Re: The End Racial Profiling Act of 2004
The American Civil Liberties Union strongly urges you to co-sponsor the End Racial Profiling Act of 2004. Despite the efforts of some states, local, and federal law enforcement agencies to address racial profiling within their departments, the practice persists and has become more pervasive over the last few years, particularly for the Arab American community. The proposed legislation would define racial profiling, institute data collection systems to identify and track racial profiling, which would help repair frayed relations between police and minority communities, and make grants available to police departments for in-car video cameras, police training and portable computer systems.

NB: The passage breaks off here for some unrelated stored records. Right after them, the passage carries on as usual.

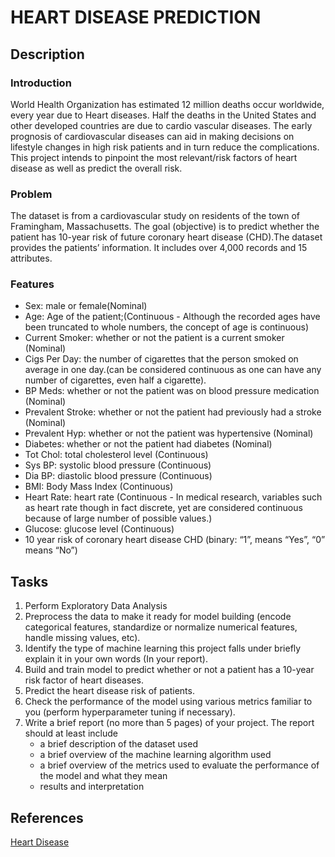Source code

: # HEART DISEASE PREDICTION

## Description 
### Introduction
World Health Organization has estimated 12 million deaths occur worldwide, every year due to Heart diseases. Half the deaths in the United States and other developed countries are due to cardio vascular diseases. The early prognosis of cardiovascular diseases can aid in making decisions on lifestyle changes in high risk patients and in turn reduce the complications. This project intends to pinpoint the most relevant/risk factors of heart disease as well as predict the overall risk.

### Problem
The dataset is from a cardiovascular study on residents of the town of Framingham, Massachusetts. The goal (objective) is to predict whether the patient has 10-year risk of future coronary heart disease (CHD).The dataset provides the patients’ information. It includes over 4,000 records and 15 attributes.

### Features
- Sex: male or female(Nominal)
- Age: Age of the patient;(Continuous - Although the recorded ages have been truncated to whole numbers, the concept of age is continuous)
- Current Smoker: whether or not the patient is a current smoker (Nominal)
- Cigs Per Day: the number of cigarettes that the person smoked on average in one day.(can be considered continuous as one can have any number of cigarettes, even half a cigarette).
- BP Meds: whether or not the patient was on blood pressure medication (Nominal)
- Prevalent Stroke: whether or not the patient had previously had a stroke (Nominal)
- Prevalent Hyp: whether or not the patient was hypertensive (Nominal)
- Diabetes: whether or not the patient had diabetes (Nominal)
- Tot Chol: total cholesterol level (Continuous)
- Sys BP: systolic blood pressure (Continuous)
- Dia BP: diastolic blood pressure (Continuous)
- BMI: Body Mass Index (Continuous)
- Heart Rate: heart rate (Continuous - In medical research, variables such as heart rate though in fact discrete, yet are considered continuous because of large number of possible values.)
- Glucose: glucose level (Continuous)
- 10 year risk of coronary heart disease CHD (binary: “1”, means “Yes”, “0” means “No”)

## Tasks
1. Perform Exploratory Data Analysis
1. Preprocess the data to make it ready for model building (encode categorical features, standardize or normalize numerical features, handle missing values, etc).
1. Identify the type of machine learning this project falls under briefly explain it in your own words (In your report).
1. Build and train model to predict whether or not a patient has a 10-year risk factor of heart diseases.
1. Predict the heart disease risk of patients.
1. Check the performance of the model using various metrics familiar to you (perform hyperparameter tuning if necessary).
1. Write a brief report (no more than 5 pages) of your project. The report should at least include
    - a brief description of the dataset used
    - a brief overview of the machine learning algorithm used
    - a brief overview of the metrics used to evaluate the performance of the model and what they mean
    - results and interpretation
    


## References
[Heart Disease](https://www.kaggle.com/amanajmera1/framingham-heart-study-dataset/data)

Racial profiling occurs when law enforcement relies on race, ethnicity, national origin, or religion in selecting which individuals to subject to law enforcement investigations. This practice not only violates our nation’s basic constitutional commitment to equality before the law, but it violates international principles aimed at eliminating racism.
Every year, thousands of minorities experience the humiliation of being stopped while driving, flying, or even walking simply because of their race, ethnicity or religion. These individuals are not stopped because they have committed a crime, but because of an erroneous assumption that they have committed a crime, simply because of their appearance. The practice fuels and confirms the belief in minority communities that the criminal justice system and national security policies are unfair and undermine the trust between the police and the communities they serve.

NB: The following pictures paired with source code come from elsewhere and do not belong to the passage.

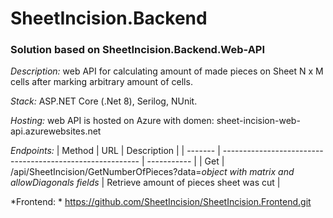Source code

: # SheetIncision.Backend
### Solution based on SheetIncision.Backend.Web-API

*Description:* web API for calculating amount of made pieces on Sheet N x M cells after marking arbitrary amount of cells.

*Stack:* ASP.NET Core (.Net 8), Serilog, NUnit.

*Hosting:* web API is hosted on Azure with domen: sheet-incision-web-api.azurewebsites.net

*Endpoints:*
| Method | URL | Description |
| ------- | --------------------------------------------------------- | ----------- |
| Get | /api/SheetIncision/GetNumberOfPieces?data=*object with matrix and allowDiagonals fields*  | Retrieve amount of pieces sheet was cut |

*Frontend: * https://github.com/SheetIncision/SheetIncision.Frontend.git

Law enforcement based on general characteristics such as race, religion and national origin, rather than on the observation of an individual’s behavior, is not only an inefficient technique; it is an ineffective strategy for ensuring public safety. The strength of this argument has been borne out over and over again by data that has been collected by individual police departments throughout the country in response to ACLU lawsuits and the public’s demands for answers and police accountability.
There is incontrovertible proof that racial profiling does not, in fact, give the police an advantage in fighting crime. The premise upon which it was based – that certain ethnic minorities are more likely than whites to be in violation of the law – is simply wrong. Racial profiling is actually a distraction from effective policing because police officers are focusing on the wrong suspect. When Timothy McVeigh, a white Gulf War veteran, exploded a bomb outside the Murrah Building in Oklahoma City, law enforcement immediately began to focus its investigation on Islamic suspects.

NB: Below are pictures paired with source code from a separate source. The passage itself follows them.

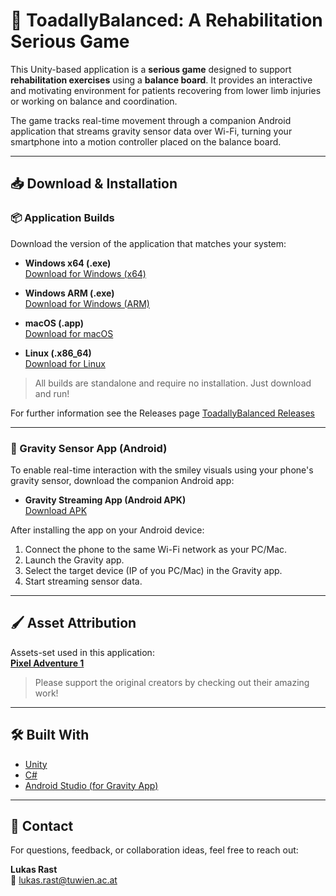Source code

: # 🐸 ToadallyBalanced: A Rehabilitation Serious Game

This Unity-based application is a **serious game** designed to support **rehabilitation exercises** using a **balance board**. It provides an interactive and motivating environment for patients recovering from lower limb injuries or working on balance and coordination.

The game tracks real-time movement through a companion Android application that streams gravity sensor data over Wi-Fi, turning your smartphone into a motion controller placed on the balance board.

---

## 📥 Download & Installation

### 📦 Application Builds

Download the version of the application that matches your system:

- **Windows x64 (.exe)**  
  [Download for Windows (x64)](https://github.com/Rasakul13/ToadallyBalanced/releases/download/v1.0.0/ToadallyBalanced_Windows_x64.zip)

- **Windows ARM (.exe)**  
  [Download for Windows (ARM)](https://github.com/Rasakul13/ToadallyBalanced/releases/download/v1.0.0/ToadallyBalanced_Windows_ARM.zip)

- **macOS (.app)**  
  [Download for macOS](https://github.com/Rasakul13/ToadallyBalanced/releases/download/v1.0.0/ToadallyBalanced_macOS.zip)

- **Linux (.x86_64)**  
  [Download for Linux](https://github.com/Rasakul13/ToadallyBalanced/releases/download/v1.0.0/ToadallyBalanced_Linux.zip)

> All builds are standalone and require no installation. Just download and run!

For further information see the Releases page
[ToadallyBalanced Releases](https://github.com/Rasakul13/ToadallyBalanced/releases/tag/v1.0.0)

---

### 📱 Gravity Sensor App (Android)

To enable real-time interaction with the smiley visuals using your phone's gravity sensor, download the companion Android app:

- **Gravity Streaming App (Android APK)**  
  [Download APK](https://github.com/Rasakul13/Gravity-App/releases/tag/v1.0.0)

After installing the app on your Android device:

1. Connect the phone to the same Wi-Fi network as your PC/Mac.
2. Launch the Gravity app.
3. Select the target device (IP of you PC/Mac) in the Gravity app.
4. Start streaming sensor data.

---

## 🖌️ Asset Attribution

Assets-set used in this application:  
**[Pixel Adventure 1](https://assetstore.unity.com/packages/2d/characters/pixel-adventure-1-155360)**

> Please support the original creators by checking out their amazing work!

---

## 🛠️ Built With

- [Unity](https://unity.com/)
- [C#](https://docs.microsoft.com/en-us/dotnet/csharp/)
- [Android Studio (for Gravity App)](https://developer.android.com/studio)

---

## 💬 Contact

For questions, feedback, or collaboration ideas, feel free to reach out:

**Lukas Rast**  
📧 lukas.rast@tuwien.ac.at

Further, studies consistently show that “”hit rates”” – the discovery of contraband or evidence of other illegal conduct – among minorities stopped and searched by the police are lower than “”hit rates”” for whites who are stopped and searched. The findings of numerous studies throughout the country have resulted in police officials recognizing that racial profiling, while it is still practiced broadly, is ineffective and should be rejected. The International Association of Chiefs of Police, the world’s oldest and largest nonprofit membership organization of police executives, has adopted a resolution condemning racial profiling:
“”We must ensure that racial and ethnic profiling is not substituted for reasonable suspicion in traffic stops and other law enforcement activities. The best way to ensure the trust of citizens and the courts, and to protect our officers from unfair criticism, is to develop an anti-profiling policy that delineates approved techniques for professional traffic stops, and makes a clear statement that profiling is not one of those techniques.””
Americans overwhelmingly reject racial profiling. According to a national 1999 Gallup poll, the majority of those surveyed both black and white believes that racial profiling is a widespread problem. More significantly, 81 percent said that they disapprove of the practice. Study after study around the country reveals that profiling by federal, state, and local law enforcement agencies is widespread. The pervasive nature of the practice is well documented. Data collected in New Jersey, Maryland, Texas, Pennsylvania, Florida, Illinois, Ohio, New York and Massachusetts show that African-Americans and Latinos are being stopped for routine traffic violations in excess of their representation in the population or even the rate at which such populations are accused of criminal conduct.
“”Racial Profiling – Texas Traffic Stops and Searches,”” a report released by the Texas Criminal Justice Reform Coalition in February 2004 analyzed data from 413 Texas agencies. According to the report, approximately 6 of every 7 law enforcement agencies reported searching blacks and Latinos at higher rates than Anglos following a traffic stop. The report also found that approximately 3 of every 4 law enforcement agencies reported stopping blacks and Latinos at higher rates than Anglos.
The Justice Department guidelines distributed in June 2003 are insufficient to address racial profiling in this country. The guidelines do not apply on the state and local level, where the vast majority of profiling occurs; nor do they require data collection, which is essential to identifying and stopping profiling. In addition, there is no enforcement mechanism. Federal legislation is key to ending racial profiling in this country.
We believe that this legislation is the first step in effectively eliminating racial profiling. Your co-sponsorship and support are crucial to the End Racial Profiling Act 2004 becoming law.
Laura W. Murphy
Washington Legislative Office
LaShawn Y. Warren
Washington Legislative Office
 IACP Resolutions: Condemning Racial and Ethnic Profiling in Traffic Stops (1999); Condemnation of Bias-Based Policing (2001).